> _What you have to do_
Determine how many lines in the listing below contain "html", then give only that number.
** Opening Data extract block **
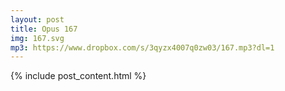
 ```yaml
---
layout: post
title: Opus 167
img: 167.svg
mp3: https://www.dropbox.com/s/3qyzx4007q0zw03/167.mp3?dl=1
---
```


{% include post_content.html %}
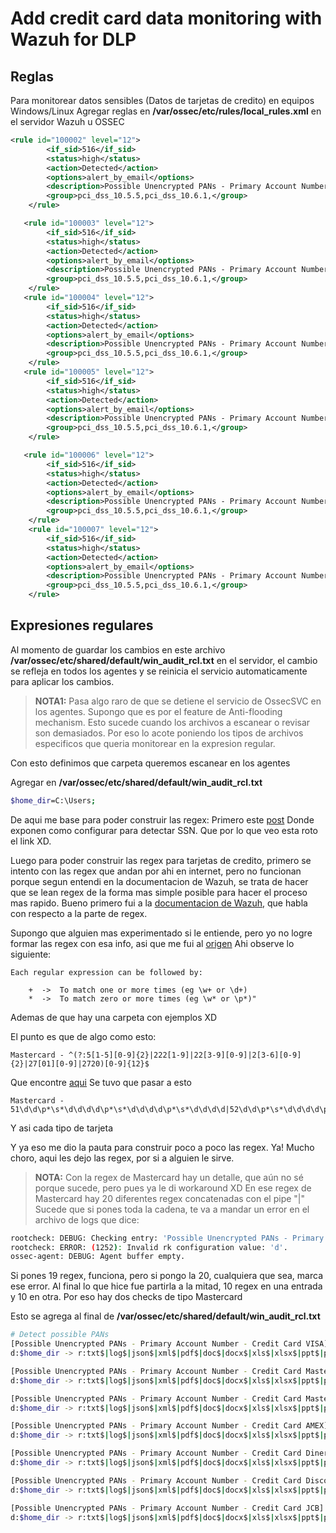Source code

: # Add credit card data monitoring with Wazuh for DLP
## Reglas
Para monitorear datos sensibles (Datos de tarjetas de credito) en equipos Windows/Linux
Agregar reglas en **/var/ossec/etc/rules/local_rules.xml** en el servidor Wazuh u OSSEC
```xml
<rule id="100002" level="12">
        <if_sid>516</if_sid>
        <status>high</status>
        <action>Detected</action>
        <options>alert_by_email</options>
        <description>Possible Unencrypted PANs - Primary Account Number - Credit Card VISA</description>
        <group>pci_dss_10.5.5,pci_dss_10.6.1,</group>
    </rule>

   <rule id="100003" level="12">
        <if_sid>516</if_sid>
        <status>high</status>
        <action>Detected</action>
        <options>alert_by_email</options>
        <description>Possible Unencrypted PANs - Primary Account Number - Credit Card MasterCard</description>
        <group>pci_dss_10.5.5,pci_dss_10.6.1,</group>
    </rule>
   <rule id="100004" level="12">
        <if_sid>516</if_sid>
        <status>high</status>
        <action>Detected</action>
        <options>alert_by_email</options>
        <description>Possible Unencrypted PANs - Primary Account Number - Credit Card AMEX</description>
        <group>pci_dss_10.5.5,pci_dss_10.6.1,</group>
    </rule>
   <rule id="100005" level="12">
        <if_sid>516</if_sid>
        <status>high</status>
        <action>Detected</action>
        <options>alert_by_email</options>
        <description>Possible Unencrypted PANs - Primary Account Number - Credit Card Diners Club</description>
        <group>pci_dss_10.5.5,pci_dss_10.6.1,</group>
    </rule>

   <rule id="100006" level="12">
        <if_sid>516</if_sid>
        <status>high</status>
        <action>Detected</action>
        <options>alert_by_email</options>
        <description>Possible Unencrypted PANs - Primary Account Number - Credit Card Discover</description>
        <group>pci_dss_10.5.5,pci_dss_10.6.1,</group>
    </rule>
    <rule id="100007" level="12">
        <if_sid>516</if_sid>
        <status>high</status>
        <action>Detected</action>
        <options>alert_by_email</options>
        <description>Possible Unencrypted PANs - Primary Account Number - Credit Card JCB</description>
        <group>pci_dss_10.5.5,pci_dss_10.6.1,</group>
    </rule>
```

## Expresiones regulares
Al momento de guardar los cambios en este archivo **/var/ossec/etc/shared/default/win_audit_rcl.txt** en el servidor, el cambio se refleja en todos los agentes y se reinicia el servicio automaticamente para aplicar los cambios.

> **NOTA1:** Pasa algo raro de que se detiene el servicio de OssecSVC en los agentes.
> Supongo que es por el feature de Anti-flooding mechanism.
> Esto sucede cuando los archivos a escanear o revisar son demasiados.
> Por eso lo acote poniendo los tipos de archivos especificos que queria monitorear en la expresion regular.

Con esto definimos que carpeta queremos escanear en los agentes

Agregar en **/var/ossec/etc/shared/default/win_audit_rcl.txt**
```bash
$home_dir=C:\Users;
```

De aqui me base para poder construir las regex:
Primero este [post](https://www.immutablesecurity.com/index.php/2010/01/13/detecting-sensitive-info-with-ossec/)
Donde exponen como configurar para detectar SSN. Que por lo que veo esta roto el link XD.

Luego para poder construir las regex para tarjetas de credito, primero se intento con las regex que andan por ahi en internet,
pero no funcionan porque segun entendi en la documentacion de Wazuh, se trata de hacer que se lean regex de la forma mas simple posible para hacer el proceso mas rapido.
Bueno primero fui a la [documentacion de Wazuh](https://documentation.wazuh.com/current/user-manual/ruleset/ruleset-xml-syntax/regex.html), que habla con respecto a la parte de regex.

Supongo que alguien mas experimentado si le entiende, pero yo no logre formar las regex con esa info, asi que me fui al [origen](https://github.com/ossec/ossec-hids/tree/master/src/os_regex)
Ahi observe lo siguiente:

```
Each regular expression can be followed by:

    +  ->  To match one or more times (eg \w+ or \d+)
    *  ->  To match zero or more times (eg \w* or \p*)"
```

Ademas de que hay una carpeta con ejemplos XD

El punto es que de algo como esto:
```regex
Mastercard - ^(?:5[1-5][0-9]{2}|222[1-9]|22[3-9][0-9]|2[3-6][0-9]{2}|27[01][0-9]|2720)[0-9]{12}$
```

Que encontre [aqui](https://www.regular-expressions.info/creditcard.html)
Se tuvo que pasar a esto

```regex
Mastercard - 51\d\d\p*\s*\d\d\d\d\p*\s*\d\d\d\d\p*\s*\d\d\d\d|52\d\d\p*\s*\d\d\d\d\p*\s*\d\d\d\d\p*\s*\d\d\d\d|53\d\d\p*\s*\d\d\d\d\p*\s*\d\d\d\d\p*\s*\d\d\d\d|54\d\d\p*\s*\d\d\d\d\p*\s*\d\d\d\d\p*\s*\d\d\d\d|55\d\d\p*\s*\d\d\d\d\p*\s*\d\d\d\d\p*\s*\d\d\d\d|222\d\p*\s*\d\d\d\d\p*\s*\d\d\d\d\p*\s*\d\d\d\d|223\d\p*\s*\d\d\d\d\p*\s*\d\d\d\d\p*\s*\d\d\d\d|224\d\p*\s*\d\d\d\d\p*\s*\d\d\d\d\p*\s*\d\d\d\d|225\d\p*\s*\d\d\d\d\p*\s*\d\d\d\d\p*\s*\d\d\d\d|226\d\p*\s*\d\d\d\d\p*\s*\d\d\d\d\p*\s*\d\d\d\d|227\d\p*\s*\d\d\d\d\p*\s*\d\d\d\d\p*\s*\d\d\d\d|228\d\p*\s*\d\d\d\d\p*\s*\d\d\d\d\p*\s*\d\d\d\d|229\d\p*\s*\d\d\d\d\p*\s*\d\d\d\d\p*\s*\d\d\d\d|23\d\d\p*\s*\d\d\d\d\p*\s*\d\d\d\d\p*\s*\d\d\d\d|24\d\d\p*\s*\d\d\d\d\p*\s*\d\d\d\d\p*\s*\d\d\d\d|25\d\d\p*\s*\d\d\d\d\p*\s*\d\d\d\d\p*\s*\d\d\d\d|26\d\d\p*\s*\d\d\d\d\p*\s*\d\d\d\d\p*\s*\d\d\d\d|270\d\p*\s*\d\d\d\d\p*\s*\d\d\d\d\p*\s*\d\d\d\d|271\d\p*\s*\d\d\d\d\p*\s*\d\d\d\d\p*\s*\d\d\d\d|2720\p*\s*\d\d\d\d\p*\s*\d\d\d\d\p*\s*\d\d\d\d
```

Y asi cada tipo de tarjeta

Y ya eso me dio la pauta para construir poco a poco las regex.
Ya! Mucho choro, aqui les dejo las regex, por si a alguien le sirve.

> **NOTA:**
> Con la regex de Mastercard hay un detalle, que aún no sé porque sucede, pero pues ya le di workaround XD 
> En ese regex de Mastercard hay 20 diferentes regex concatenadas con el pipe "|"
> Sucede que si pones toda la cadena, te va a mandar un error en el archivo de logs que dice:

```bash
rootcheck: DEBUG: Checking entry: 'Possible Unencrypted PANs - Primary Account Number - Credit Card MasterCard'.
rootcheck: ERROR: (1252): Invalid rk configuration value: 'd'.
ossec-agent: DEBUG: Agent buffer empty.
```

Si pones 19 regex, funciona, pero si pongo la 20, cualquiera que sea, marca ese error.
Al final lo que hice fue partirla a la mitad, 10 regex en una entrada y 10 en otra. Por eso hay dos checks de tipo Mastercard

Esto se agrega al final de **/var/ossec/etc/shared/default/win_audit_rcl.txt**
```bash
# Detect possible PANs
[Possible Unencrypted PANs - Primary Account Number - Credit Card VISA] [any] []
d:$home_dir -> r:txt$|log$|json$|xml$|pdf$|doc$|docx$|xls$|xlsx$|ppt$|pptx$ -> r:4\d\d\d\p*\s*\d\d\d\d\p*\s*\d\d\d\d\p*\s*\d\d\d\d;

[Possible Unencrypted PANs - Primary Account Number - Credit Card MasterCard] [any] []
d:$home_dir -> r:txt$|log$|json$|xml$|pdf$|doc$|docx$|xls$|xlsx$|ppt$|pptx$ -> r:51\d\d\p*\s*\d\d\d\d\p*\s*\d\d\d\d\p*\s*\d\d\d\d|52\d\d\p*\s*\d\d\d\d\p*\s*\d\d\d\d\p*\s*\d\d\d\d|53\d\d\p*\s*\d\d\d\d\p*\s*\d\d\d\d\p*\s*\d\d\d\d|54\d\d\p*\s*\d\d\d\d\p*\s*\d\d\d\d\p*\s*\d\d\d\d|55\d\d\p*\s*\d\d\d\d\p*\s*\d\d\d\d\p*\s*\d\d\d\d|222\d\p*\s*\d\d\d\d\p*\s*\d\d\d\d\p*\s*\d\d\d\d|223\d\p*\s*\d\d\d\d\p*\s*\d\d\d\d\p*\s*\d\d\d\d|224\d\p*\s*\d\d\d\d\p*\s*\d\d\d\d\p*\s*\d\d\d\d|225\d\p*\s*\d\d\d\d\p*\s*\d\d\d\d\p*\s*\d\d\d\d;

[Possible Unencrypted PANs - Primary Account Number - Credit Card MasterCard] [any] []
d:$home_dir -> r:txt$|log$|json$|xml$|pdf$|doc$|docx$|xls$|xlsx$|ppt$|pptx$ -> r:226\d\p*\s*\d\d\d\d\p*\s*\d\d\d\d\p*\s*\d\d\d\d|227\d\p*\s*\d\d\d\d\p*\s*\d\d\d\d\p*\s*\d\d\d\d|228\d\p*\s*\d\d\d\d\p*\s*\d\d\d\d\p*\s*\d\d\d\d|229\d\p*\s*\d\d\d\d\p*\s*\d\d\d\d\p*\s*\d\d\d\d|23\d\d\p*\s*\d\d\d\d\p*\s*\d\d\d\d\p*\s*\d\d\d\d|24\d\d\p*\s*\d\d\d\d\p*\s*\d\d\d\d\p*\s*\d\d\d\d|25\d\d\p*\s*\d\d\d\d\p*\s*\d\d\d\d\p*\s*\d\d\d\d|26\d\d\p*\s*\d\d\d\d\p*\s*\d\d\d\d\p*\s*\d\d\d\d|270\d\p*\s*\d\d\d\d\p*\s*\d\d\d\d\p*\s*\d\d\d\d|271\d\p*\s*\d\d\d\d\p*\s*\d\d\d\d\p*\s*\d\d\d\d|2720\p*\s*\d\d\d\d\p*\s*\d\d\d\d\p*\s*\d\d\d\d;

[Possible Unencrypted PANs - Primary Account Number - Credit Card AMEX] [any] []
d:$home_dir -> r:txt$|log$|json$|xml$|pdf$|doc$|docx$|xls$|xlsx$|ppt$|pptx$ -> r:34\d\d\p*\s*\d\d\d\d\p*\s*\d\d\d\d\p*\s*\d\d\d|37\d\d\p*\s*\d\d\d\d\p*\s*\d\d\d\d\p*\s*\d\d\d;

[Possible Unencrypted PANs - Primary Account Number - Credit Card Diners Club] [any] []
d:$home_dir -> r:txt$|log$|json$|xml$|pdf$|doc$|docx$|xls$|xlsx$|ppt$|pptx$ -> r:300\d\p*\s*\d\d\d\d\p*\s*\d\d\d\d\p*\s*\d\d|301\d\p*\s*\d\d\d\d\p*\s*\d\d\d\d\p*\s*\d\d|302\d\p*\s*\d\d\d\d\p*\s*\d\d\d\d\p*\s*\d\d|303\d\p*\s*\d\d\d\d\p*\s*\d\d\d\d\p*\s*\d\d|304\d\p*\s*\d\d\d\d\p*\s*\d\d\d\d\p*\s*\d\d|305\d\p*\s*\d\d\d\d\p*\s*\d\d\d\d\p*\s*\d\d|36\d\d\p*\s*\d\d\d\d\p*\s*\d\d\d\d\p*\s*\d\d|38\d\d\p*\s*\d\d\d\d\p*\s*\d\d\d\d\p*\s*\d\d;

[Possible Unencrypted PANs - Primary Account Number - Credit Card Discover] [any] []
d:$home_dir -> r:txt$|log$|json$|xml$|pdf$|doc$|docx$|xls$|xlsx$|ppt$|pptx$ -> r:6011\p*\s*\d\d\d\d\p*\s*\d\d\d\d\p*\s*\d\d\d\d|65\d\d\p*\s*\d\d\d\d\p*\s*\d\d\d\d\p*\s*\d\d\d\d;

[Possible Unencrypted PANs - Primary Account Number - Credit Card JCB] [any] []
d:$home_dir -> r:txt$|log$|json$|xml$|pdf$|doc$|docx$|xls$|xlsx$|ppt$|pptx$ -> r:2131\p*\s*\d\d\d\d\p*\s*\d\d\d\d\p*\s*\d\d\d|1800\p*\s*\d\d\d\d\p*\s*\d\d\d\d\p*\s*\d\d\d|35\d\d\p*\s*\d\d\d\d\p*\s*\d\d\d\d\p*\s*\d\d\d\d;
```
** Closing Data extract block **
> _Solution_
3